Becoming a Court of the Future

People proclaim that our courts are stuck in a bygone era. Ontario lacks electronic filing at all levels of court. The fax machine dominates as the preferred method of communication. Lawyers attend Scheduling Court. Appellate proceedings go unrecorded on video. Even judges are beginning to voice concern about our courts.

In Bank of Montreal v Faibish, 2014 ONSC 2178, Justice Brown called out lawyers and courts for treating our judicial system “like some fossilized Jurassic”, causing the public to lose respect for our justice system. “How many wake-up calls do the legal profession and the court system need before both look around and discover that they have become irrelevant museum pieces? Our Court must choose: are we a Court of the Past or a Court of the Future?… Paper must vanish from this Court…the judiciary cannot let the legal profession or our court service provider hold us back.”

How do we become a Court of the Future?

The answer: incrementally.

In Think Like a Freak, Steven Levitt and Stephen Dubner argue that big problems are usually a dense mass of small problems and that we make more progress by tackling one piece at a time.

If Ontario tries to change the courts by revolutionizing it overnight, we will become trapped in a web of consultations and red tape, like a fly trapped in a spider’s web. By addressing problems one piece at a time and introducing changes incrementally, we can hopefully avoid a bureaucratic nightmare and become a court of the future.


  1. Welcome to Slaw, Heather!

    I’m a big fan of incremental change. It often only takes one or two successful projects to alter how receptive an organization is to new things. I suspect the Courts would be no different. Every group has a culture, and whether that group has positive or negative feelings towards change tends to get ingrained in people’s heads over time.

    The only way to bust up a profoundly negative culture, in my experience, is to push out new things regularly, with each new alteration (tool, service or process) building upon the utility of previous changes. Getting some early ‘wins’ can often lead to longer term success.
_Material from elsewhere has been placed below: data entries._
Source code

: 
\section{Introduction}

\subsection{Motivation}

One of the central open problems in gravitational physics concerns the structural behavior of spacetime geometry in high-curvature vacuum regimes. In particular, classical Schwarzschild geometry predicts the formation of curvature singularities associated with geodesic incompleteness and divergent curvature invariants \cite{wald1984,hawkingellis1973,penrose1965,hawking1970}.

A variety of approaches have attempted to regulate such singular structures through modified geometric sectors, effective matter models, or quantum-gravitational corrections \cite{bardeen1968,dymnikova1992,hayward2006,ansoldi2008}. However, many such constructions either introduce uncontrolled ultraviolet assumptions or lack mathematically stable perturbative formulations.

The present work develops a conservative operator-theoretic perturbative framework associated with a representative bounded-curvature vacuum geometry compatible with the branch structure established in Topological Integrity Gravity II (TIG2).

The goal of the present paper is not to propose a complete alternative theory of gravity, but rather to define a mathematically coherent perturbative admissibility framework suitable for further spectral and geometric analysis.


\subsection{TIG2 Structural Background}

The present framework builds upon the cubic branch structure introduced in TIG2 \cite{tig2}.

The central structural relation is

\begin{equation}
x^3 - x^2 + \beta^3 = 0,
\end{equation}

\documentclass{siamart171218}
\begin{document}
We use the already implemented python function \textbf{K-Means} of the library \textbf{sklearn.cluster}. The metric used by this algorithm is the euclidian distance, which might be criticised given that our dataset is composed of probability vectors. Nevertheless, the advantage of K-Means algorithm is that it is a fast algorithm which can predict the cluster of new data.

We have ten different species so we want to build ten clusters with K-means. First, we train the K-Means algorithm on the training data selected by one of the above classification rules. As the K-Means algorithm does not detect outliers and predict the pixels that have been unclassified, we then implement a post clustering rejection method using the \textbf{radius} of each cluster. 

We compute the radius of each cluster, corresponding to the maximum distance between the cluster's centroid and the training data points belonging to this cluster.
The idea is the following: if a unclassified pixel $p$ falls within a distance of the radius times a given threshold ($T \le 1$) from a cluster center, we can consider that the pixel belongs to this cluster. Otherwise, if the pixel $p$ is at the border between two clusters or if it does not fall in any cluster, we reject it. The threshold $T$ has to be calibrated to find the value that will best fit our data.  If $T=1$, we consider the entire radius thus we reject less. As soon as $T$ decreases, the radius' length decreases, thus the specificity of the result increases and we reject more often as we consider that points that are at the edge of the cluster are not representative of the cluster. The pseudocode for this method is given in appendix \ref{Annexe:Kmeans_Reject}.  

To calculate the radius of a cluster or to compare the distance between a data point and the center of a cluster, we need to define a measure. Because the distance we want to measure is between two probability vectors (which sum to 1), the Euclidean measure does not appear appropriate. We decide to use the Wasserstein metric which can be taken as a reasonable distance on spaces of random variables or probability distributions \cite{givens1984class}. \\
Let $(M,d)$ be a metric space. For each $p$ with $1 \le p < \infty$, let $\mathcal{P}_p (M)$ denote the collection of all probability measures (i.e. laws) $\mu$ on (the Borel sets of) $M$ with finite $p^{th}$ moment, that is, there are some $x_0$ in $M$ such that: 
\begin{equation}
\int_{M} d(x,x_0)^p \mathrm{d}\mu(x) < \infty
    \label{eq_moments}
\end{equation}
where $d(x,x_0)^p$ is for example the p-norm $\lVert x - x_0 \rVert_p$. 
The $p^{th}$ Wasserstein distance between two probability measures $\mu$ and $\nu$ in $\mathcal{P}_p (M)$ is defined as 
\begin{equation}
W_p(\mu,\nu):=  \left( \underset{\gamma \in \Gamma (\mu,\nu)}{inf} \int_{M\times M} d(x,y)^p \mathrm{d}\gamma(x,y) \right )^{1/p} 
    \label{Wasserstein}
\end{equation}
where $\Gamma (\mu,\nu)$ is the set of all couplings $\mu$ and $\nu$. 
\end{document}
  2. Thank you, Steve. I agree with you. And I would add that by introducing changes incrementally it is easier to test and refine the new court services (borrowing from the principles of design thinking).

  3. Heather,

    Great inaugural blog. Looking forward to your contributions on Slaw. You are absolutely right. Ontario has tried several times to innovate all at once and failed miserably. We need to look to other jurisdictions and other disciplines. PS I’m not sure many of my students know what a fax machine is!